Calculating a distance between the first target and the second target, converting data indicating a distance between the first target and the second target into a video image signal, and a base image A method of displaying a distance on a video screen, comprising the step of superimposing a video video signal displaying a distance between the first target and the second target on the video signal. 2. The step of calculating the distance between the lens and the first target, after the step of converting the data for indicating the distance to 0 into a video image signal and superimposing it on the base image signal. The method of displaying a distance to a video screen according to claim 1, further comprising: 3. Obtaining focus data of the lens during the focus of the lens from the first target to the second target; between the first target and the second target. Calculating the distance between the lens and the in-focus position of the lens from the focus data; calculating the distance between the first target and the in-focus position of the lens Converting the data indicating the distance between the first target and the in-focus position of the lens into a video image signal, and the first target and the lens are in focus Including sequentially superimposing a video image signal indicating a distance between the position and the image signal on the image signal.
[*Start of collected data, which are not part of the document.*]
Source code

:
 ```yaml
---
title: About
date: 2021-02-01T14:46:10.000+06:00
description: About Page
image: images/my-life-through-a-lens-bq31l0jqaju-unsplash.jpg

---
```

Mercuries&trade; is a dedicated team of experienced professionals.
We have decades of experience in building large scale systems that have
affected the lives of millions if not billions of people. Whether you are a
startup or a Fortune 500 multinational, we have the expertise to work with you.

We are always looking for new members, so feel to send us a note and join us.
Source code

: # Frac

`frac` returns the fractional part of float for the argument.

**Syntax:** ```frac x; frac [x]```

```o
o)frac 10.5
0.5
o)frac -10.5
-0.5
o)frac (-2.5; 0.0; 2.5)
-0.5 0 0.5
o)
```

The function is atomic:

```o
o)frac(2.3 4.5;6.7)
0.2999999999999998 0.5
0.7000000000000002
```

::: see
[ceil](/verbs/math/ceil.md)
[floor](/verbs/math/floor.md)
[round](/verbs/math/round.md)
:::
The distance display method on the video screen according to claim 2. 4. After the step of superimposing a video image signal indicating a distance between the first target and the second target on the base image signal, the focus of the lens is further adjusted to a new first point. Targeting the first target, obtaining new first focus data from the lens when focusing on the first target, the lens and the first from the first focus data
Calculating a new distance between the target and the second target, focusing the lens on a new second target, and setting new second focus data when focusing on the second target. Obtaining from the lens, the lens and the second from the second focus data
A new distance between the lens and the first target, the difference between the new distance between the lens and the first target and the new distance between the lens and the second target A step of calculating a new distance between the first target and the second target, a video signal representing data indicating the new distance between the first target and the second target. Step to convert to,
4. The method according to claim 1, further comprising: superimposing a video image signal indicating a new distance between the first target and the second target on the base image signal. How to display the distance to the video screen. 5. After the step of superimposing a video image signal indicating the distance between the first target and the second target on the image signal, the focus of the lens is further adjusted to a new second point. Obtaining new second focus data from the lens in accordance with a target, the lens and the second from the second focus data
Calculating a new distance between the lens and the first target, the difference between the distance between the lens and the first target and the new distance between the lens and the second target, Calculating a new distance between the first target and the second target; converting data indicative of the new distance between the first target and the second target into a video image signal Steps to
4. The method according to claim 1, further comprising: superimposing a video image signal indicating a new distance between the first target and the second target on the base image signal. How to display the distance to the video screen. 6. The method further includes the step of superimposing a video image signal displaying an image related to a distance between the first target and the second target on the base image signal.
A method of displaying a distance to a video screen according to any one of claims 1 to 5.